> [BRIEF]:
Among the entries, find the lines with the string "some" and copy them.

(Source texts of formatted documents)
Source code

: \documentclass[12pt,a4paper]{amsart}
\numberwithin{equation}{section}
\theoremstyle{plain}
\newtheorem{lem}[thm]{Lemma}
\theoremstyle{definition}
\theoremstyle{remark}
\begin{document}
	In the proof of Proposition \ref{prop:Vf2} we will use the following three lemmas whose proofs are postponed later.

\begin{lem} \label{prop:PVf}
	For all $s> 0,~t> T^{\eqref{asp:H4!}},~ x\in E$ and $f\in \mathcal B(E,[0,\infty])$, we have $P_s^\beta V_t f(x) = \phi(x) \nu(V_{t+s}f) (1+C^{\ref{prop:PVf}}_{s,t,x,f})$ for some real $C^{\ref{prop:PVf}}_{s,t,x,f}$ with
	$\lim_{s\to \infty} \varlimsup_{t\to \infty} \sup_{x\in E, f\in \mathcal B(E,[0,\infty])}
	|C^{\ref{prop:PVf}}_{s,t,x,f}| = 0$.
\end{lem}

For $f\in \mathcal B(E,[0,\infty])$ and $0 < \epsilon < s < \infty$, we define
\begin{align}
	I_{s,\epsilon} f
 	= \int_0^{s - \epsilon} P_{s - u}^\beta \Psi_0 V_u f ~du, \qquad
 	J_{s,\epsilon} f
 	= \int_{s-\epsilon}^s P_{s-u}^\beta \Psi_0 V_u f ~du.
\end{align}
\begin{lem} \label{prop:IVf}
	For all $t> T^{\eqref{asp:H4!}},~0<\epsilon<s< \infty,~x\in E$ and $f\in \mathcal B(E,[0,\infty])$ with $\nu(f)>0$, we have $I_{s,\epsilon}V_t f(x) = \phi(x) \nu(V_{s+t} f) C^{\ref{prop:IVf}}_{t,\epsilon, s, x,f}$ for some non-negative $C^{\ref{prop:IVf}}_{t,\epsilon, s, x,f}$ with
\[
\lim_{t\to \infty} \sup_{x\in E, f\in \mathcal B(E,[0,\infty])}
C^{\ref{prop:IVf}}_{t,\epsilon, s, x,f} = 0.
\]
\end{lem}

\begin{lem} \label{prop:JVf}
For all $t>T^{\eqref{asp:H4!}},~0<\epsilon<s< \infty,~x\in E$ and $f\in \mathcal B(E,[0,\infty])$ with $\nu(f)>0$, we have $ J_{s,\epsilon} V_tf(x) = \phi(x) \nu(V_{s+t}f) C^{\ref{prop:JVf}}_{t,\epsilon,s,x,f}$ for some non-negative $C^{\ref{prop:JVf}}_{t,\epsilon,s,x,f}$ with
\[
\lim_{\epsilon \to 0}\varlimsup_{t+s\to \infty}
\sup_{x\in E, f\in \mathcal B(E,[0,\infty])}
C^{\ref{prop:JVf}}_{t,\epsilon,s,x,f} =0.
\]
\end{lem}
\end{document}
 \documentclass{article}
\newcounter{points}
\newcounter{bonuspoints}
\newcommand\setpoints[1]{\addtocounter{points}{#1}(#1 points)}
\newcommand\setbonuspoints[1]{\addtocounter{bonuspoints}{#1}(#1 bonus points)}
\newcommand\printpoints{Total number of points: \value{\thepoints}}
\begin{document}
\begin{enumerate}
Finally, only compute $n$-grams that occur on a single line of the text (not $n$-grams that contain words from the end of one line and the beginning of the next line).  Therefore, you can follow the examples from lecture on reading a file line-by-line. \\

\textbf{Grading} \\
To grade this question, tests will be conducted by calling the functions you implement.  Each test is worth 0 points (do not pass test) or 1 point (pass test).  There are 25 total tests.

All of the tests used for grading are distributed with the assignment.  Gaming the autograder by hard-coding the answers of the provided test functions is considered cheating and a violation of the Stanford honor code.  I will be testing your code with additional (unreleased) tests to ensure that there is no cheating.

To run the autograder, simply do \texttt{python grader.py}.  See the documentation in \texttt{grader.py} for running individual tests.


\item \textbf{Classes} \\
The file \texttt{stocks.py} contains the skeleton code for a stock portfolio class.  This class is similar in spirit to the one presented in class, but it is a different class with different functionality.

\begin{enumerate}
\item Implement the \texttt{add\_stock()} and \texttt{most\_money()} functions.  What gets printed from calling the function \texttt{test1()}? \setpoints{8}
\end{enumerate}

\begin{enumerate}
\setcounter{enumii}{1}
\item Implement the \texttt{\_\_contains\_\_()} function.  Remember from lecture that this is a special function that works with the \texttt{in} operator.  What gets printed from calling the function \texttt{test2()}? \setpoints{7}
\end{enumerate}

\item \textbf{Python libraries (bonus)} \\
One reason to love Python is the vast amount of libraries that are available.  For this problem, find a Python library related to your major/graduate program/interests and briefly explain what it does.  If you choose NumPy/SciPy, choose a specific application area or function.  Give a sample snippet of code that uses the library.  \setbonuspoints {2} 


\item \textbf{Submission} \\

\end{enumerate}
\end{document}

> [SOLUTION FOR THIS PROBLEM]:
	For all $s> 0,~t> T^{\eqref{asp:H4!}},~ x\in E$ and $f\in \mathcal B(E,[0,\infty])$, we have $P_s^\beta V_t f(x) = \phi(x) \nu(V_{t+s}f) (1+C^{\ref{prop:PVf}}_{s,t,x,f})$ for some real $C^{\ref{prop:PVf}}_{s,t,x,f}$ with
	For all $t> T^{\eqref{asp:H4!}},~0<\epsilon<s< \infty,~x\in E$ and $f\in \mathcal B(E,[0,\infty])$ with $\nu(f)>0$, we have $I_{s,\epsilon}V_t f(x) = \phi(x) \nu(V_{s+t} f) C^{\ref{prop:IVf}}_{t,\epsilon, s, x,f}$ for some non-negative $C^{\ref{prop:IVf}}_{t,\epsilon, s, x,f}$ with
For all $t>T^{\eqref{asp:H4!}},~0<\epsilon<s< \infty,~x\in E$ and $f\in \mathcal B(E,[0,\infty])$ with $\nu(f)>0$, we have $ J_{s,\epsilon} V_tf(x) = \phi(x) \nu(V_{s+t}f) C^{\ref{prop:JVf}}_{t,\epsilon,s,x,f}$ for some non-negative $C^{\ref{prop:JVf}}_{t,\epsilon,s,x,f}$ with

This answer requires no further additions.